Post Time:Apr 07,2009Classify:Company NewsView:349

To the surprise of just about everyone, sales of LCD flat-panel televisions have stayed healthy around the world amid the worst economic downturn since the Great Depression. February unit sales of LCD, or liquid-crystal-display, TVs rose 39% in the U.S. from the year-earlier period, according to the consumer research outfit NPD Group. Sales in Japan rose 30% year over year. Europe posted a 49% gain, and China a 109% leap - both based on January data, the latest available, from BCN Ranking, a consumer electronics research group in Japan.

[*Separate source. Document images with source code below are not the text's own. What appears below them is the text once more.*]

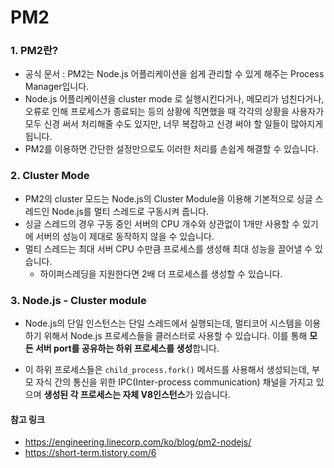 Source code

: # PM2



### 1. PM2란?

- 공식 문서 : PM2는 Node.js 어플리케이션을 쉽게 관리할 수 있게 해주는 Process Manager입니다. 
- Node.js 어플리케이션을 cluster mode 로 실행시킨다거나, 메모리가 넘친다거나, 오류로 인해 프로세스가 종료되는 등의 상황에 직면했을 때 각각의 상황을 사용자가 모두 신경 써서 처리해줄 수도 있지만, 너무 복잡하고 신경 써야 할 일들이 많아지게 됩니다.
- PM2를 이용하면 간단한 설정만으로도 이러한 처리를 손쉽게 해결할 수 있습니다.





### 2. Cluster Mode

- PM2의 cluster 모드는 Node.js의 Cluster Module을 이용해 기본적으로 싱글 스레드인 Node.js를 멀티 스레드로 구동시켜 줍니다.
- 싱글 스레드의 경우 구동 중인 서버의 CPU 개수와 상관없이 1개만 사용할 수 있기에 서버의 성능이 제대로 동작하지 않을 수 있습니다.
- 멀티 스레드는 최대 서버 CPU 수만큼 프로세스를 생성해 최대 성능을 끌어낼 수 있습니다.
  - 하이퍼스레딩을 지원한다면 2배 더 프로세스를 생성할 수 있습니다.



### 3. **Node.js - Cluster module**

- Node.js의 단일 인스턴스는 단일 스레드에서 실행되는데, 멀티코어 시스템을 이용하기 위해서 Node.js 프로세스들을 클러스터로 사용할 수 있습니다. 이를 통해 **모든 서버 port를 공유하는 하위 프로세스를 생성**합니다.

- 이 하위 프로세스들은 `child_process.fork()` 메서드를 사용해서 생성되는데, 부모 자식 간의 통신을 위한 IPC(Inter-process communication) 채널을 가지고 있으며 **생성된 각 프로세스는 자체 V8인스턴스**가 있습니다.





#### 참고 링크

- https://engineering.linecorp.com/ko/blog/pm2-nodejs/
- https://short-term.tistory.com/6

Scott Pollack for Barron´s
That demand, coupled with sharply curtailed inventories of glass and glass panels used to make LCD TVs and monitors, is creating a nice reversal of fortune at the world´s premier maker of specialty glass: Corning (ticker: GLW). The nearly 160-year-old company, which has a market value of about $24 billion, now expects to report a profit in the first quarter, excluding special items, compared with a previous break-even forecast for the quarter.

Corning, which supplies the glass for more than half the LCD market and derives about 90% of its net income from those sales, now expects its total glass volume for the first quarter to be flat to down 5% - a sharp contrast to its earlier forecast of a decline of 20% to 25%. The company cites an increase in glass orders at both its wholly owned business as well as its Samsung Corning Precision Glass joint venture, based in Seoul.

Though worldwide sales of televisions are expected to fall this year by about 4% - the first significant decline since the energy crisis in 1975 - Corning sees LCD TV sales rising by about 9%, as these sets, increasingly more affordable, take market share from the bulky cathode-ray-tube televisions that suddenly seem so old-fashioned.

With business trends firmly on the upswing, expect a rapid acceleration in orders and profits at Corning in the second and third quarters, says Jeff Evenson, an analyst at Sanford C. Bernstein. Last week he raised his 2009 earnings estimate for Corning sharply higher, to 94 cents a share from 65 cents, versus $1.53 in 2008. His estimate for 2010 remains unchanged at $1.11 a share.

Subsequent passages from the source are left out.